The first thing on my mind was ‘oh no, my Arsenal tops have probably been burnt to bits, and I need to wear something Arsenal’.
It was a quick response from the people at Arsenal, and they were really supportive. I got to know them on a personal level.
I had a phone call and went down to the Arsenal hub to meet the Community team for the first time, and they told me their stories from the night of the fire.
How you (Luke) and Dan were there early in the morning with lots of stuff - anything you could possibly bring - to support the people that were affected. It was absolutely amazing.
Arsenal’s Community team - on a serious and personal level - they mean a lot to me.

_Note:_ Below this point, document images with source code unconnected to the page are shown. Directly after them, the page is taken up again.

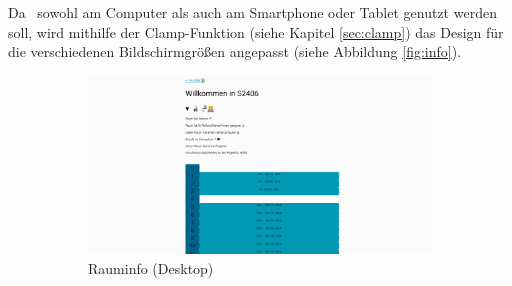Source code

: 
\clearpage
{}

Da \ZELIA\ sowohl am Computer als auch am Smartphone oder Tablet genutzt werden soll, wird mithilfe der Clamp-Funktion (siehe Kapitel \ref{sec:clamp}) das Design für die verschiedenen Bildschirmgrößen angepasst (siehe Abbildung \ref{fig:info}).

\begin{figure}[H]
    \begin{subfigure}[c]{0.64\textwidth}
        \centering
        \includegraphics[width=\textwidth]{media/ResponsiveDesign/ZeliaDesktop.png}
        \caption{Rauminfo (Desktop)}
    \end{subfigure} \hfill
    \begin{subfigure}[c]{0.34\textwidth}
        \centering

\end{subfigure}
\end{figure}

To be honest with you we’re not really in their jurisdiction (outside of Islington), where they do a lot of work, but they’ve opened their doors to us.
Not just to me, but a lot of people affected by Grenfell and the local community.
They come down and participate not just in sessions, but also offer all sorts of tickets and experiences too.
It’s amazing to give people opportunities in an area like west London - where people would assume Chelsea are the main club around here.
Having the chance to go to the training ground, and being able to bring a lot of bereaved people and survivors, and volunteers that have done so much for us (the Grenfell survivors) was an amazing experience.
I can honestly say it was one of the most amazing experiences of my life.
Unai Emery I believe deserves a special mention…
We weren’t really meant to meet the whole team, but even though he’d just come from Spain and didn’t speak very much English - he made sure he brought the whole first team squad to come over and say hello, shake hands and take photos and stuff like that.
Some of the players were amazing too, Hector Bellerin starting the Go Fund Me page, supporting and giving the money to the British Red Cross.
Petr Cech was doing a lot to help my younger brother at the time too.
Obviously it was an amazing experience, and I don’t think anything would ever top that off, so thank you so much for that.
Luke: Can you tell us a bit about your local community football project, Minds United?
Minds United are a football club that is based in west London, very close to Grenfell tower.
What we do is that we work with people who have mental health issues, drug and alcohol problems, people that have been sectioned in the local hospital to us.
We give them the opportunity to come out of hospital (if they are in there) to an environment where we make sure it’s as friendly as possible for them.
They can forget their problems, just for those couple of hours that they play.
We’re based in west London, but we open our doors to anyone in London to come down and participate.
All of our sessions are funded by local charities, so we never ask any player whatsoever to pay a single penny towards us.
We go to a lot of different tournaments and leagues all across London.
We went to Loftus Road (QPR’s home ground) and gave 650 people from the local area the opportunity to participate and play on the pitch there.
That sort of stuff is life-changing, and it can bring a lot of joy and excitement to someone who might not be in a great mental or physical state.
Being able to just walk onto a professional football pitch, giving people that opportunity to actually just experience walking on the grass. I know a lot of people dream about that.
QPR have been absolutely brilliant as well at helping, I have to say.
I just want to say again, I can’t reiterate it enough - thank you again to Arsenal for everything.
I’m absolutely die-hard fan, win lose or draw. Arsenal means everything to me. I live it. It’s in my DNA.